VEJA – E tem como recolocar o gênio na garrafa?
LIMONGI – Não é uma coisa para se fazer do dia para a noite com um sistema político que está fraturado em razão do impeachment. Esse acordo atual foi feito no terceiro ano do governo quando o Arthur Lira vira presidente da Câmara e o Bolsonaro entrega o orçamento para ele e “cuida disso aí e não me faça mal”.
Ao mesmo tempo, o PT de hoje não é não é o PT de dantes. É um PT em que houve uma troca geracional e regional. O PT é um partido hoje de ex-governadores do Nordeste, do Rui Costa, do Wellington Dias, do Camilo Santana, que suportaram o auge do bolsonarismo em 2018. Não é mais o PT do José Dirceu, dos sindicalistas.
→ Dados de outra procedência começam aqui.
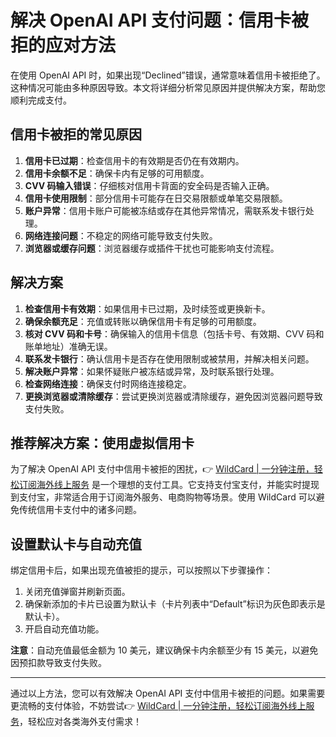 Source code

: # 解决 OpenAI API 支付问题：信用卡被拒的应对方法

在使用 OpenAI API 时，如果出现“Declined”错误，通常意味着信用卡被拒绝了。这种情况可能由多种原因导致。本文将详细分析常见原因并提供解决方案，帮助您顺利完成支付。

## 信用卡被拒的常见原因

1. **信用卡已过期**：检查信用卡的有效期是否仍在有效期内。
2. **信用卡余额不足**：确保卡内有足够的可用额度。
3. **CVV 码输入错误**：仔细核对信用卡背面的安全码是否输入正确。
4. **信用卡使用限制**：部分信用卡可能存在日交易限额或单笔交易限额。
5. **账户异常**：信用卡账户可能被冻结或存在其他异常情况，需联系发卡银行处理。
6. **网络连接问题**：不稳定的网络可能导致支付失败。
7. **浏览器或缓存问题**：浏览器缓存或插件干扰也可能影响支付流程。

## 解决方案

1. **检查信用卡有效期**：如果信用卡已过期，及时续签或更换新卡。
2. **确保余额充足**：充值或转账以确保信用卡有足够的可用额度。
3. **核对 CVV 码和卡号**：确保输入的信用卡信息（包括卡号、有效期、CVV 码和账单地址）准确无误。
4. **联系发卡银行**：确认信用卡是否存在使用限制或被禁用，并解决相关问题。
5. **解决账户异常**：如果怀疑账户被冻结或异常，及时联系银行处理。
6. **检查网络连接**：确保支付时网络连接稳定。
7. **更换浏览器或清除缓存**：尝试更换浏览器或清除缓存，避免因浏览器问题导致支付失败。

## 推荐解决方案：使用虚拟信用卡

为了解决 OpenAI API 支付中信用卡被拒的困扰，👉 [WildCard | 一分钟注册，轻松订阅海外线上服务](https://bbtdd.com/WildCard) 是一个理想的支付工具。它支持支付宝支付，并能实时提现到支付宝，非常适合用于订阅海外服务、电商购物等场景。使用 WildCard 可以避免传统信用卡支付中的诸多问题。

## 设置默认卡与自动充值

绑定信用卡后，如果出现充值被拒的提示，可以按照以下步骤操作：

1. 关闭充值弹窗并刷新页面。
2. 确保新添加的卡片已设置为默认卡（卡片列表中“Default”标识为灰色即表示是默认卡）。
3. 开启自动充值功能。

**注意**：自动充值最低金额为 10 美元，建议确保卡内余额至少有 15 美元，以避免因预扣款导致支付失败。

---

通过以上方法，您可以有效解决 OpenAI API 支付中信用卡被拒的问题。如果需要更流畅的支付体验，不妨尝试👉 [WildCard | 一分钟注册，轻松订阅海外线上服务](https://bbtdd.com/WildCard)，轻松应对各类海外支付需求！ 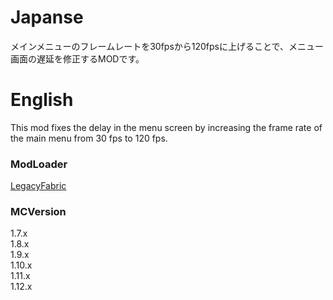 # Japanse

メインメニューのフレームレートを30fpsから120fpsに上げることで、メニュー画面の遅延を修正するMODです。 <br />

# English

This mod fixes the delay in the menu screen by increasing the frame rate of the main menu from 30 fps to 120 fps.


### ModLoader
[LegacyFabric](https://legacyfabric.net/)

### MCVersion
1.7.x <br />
1.8.x <br />
1.9.x <br />
1.10.x <br />
1.11.x <br />
1.12.x <br />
E por fim a oposição ao governo é outra. Existe uma direita que não é razoável, que pede uma CPI do 8 de janeiro para gravar vídeos para internet, uma coisa surreal.
VEJA – E como o presidente Lula se coloca nesse nesso cenário?
LIMONGI – Lula cresceu num outro mundo, numa outra estrutura e agora ele tem que se adaptar a essa lógica na qual ninguém quer saber o governo está fazendo ou não está fazendo, querem fazer bagunça, gravar vídeo e mandar mensagem.
Atrelados ao Bolsonaro, o PL, PP, União Brasil tiveram um desempenho excepcional na eleição e não têm como aderir ao governo Lula sem trair o seu eleitorado de forma radical.
VEJA – É um impasse?
LIMONGI – Só depois da eleição para prefeito e, principalmente, no pós eleição para presidente da Câmara é que vai dar sinalizar um pouco para onde vai essa oposição. Eles podem se viabilizar para voltar à presidência em 2024. Até lá é o impasse.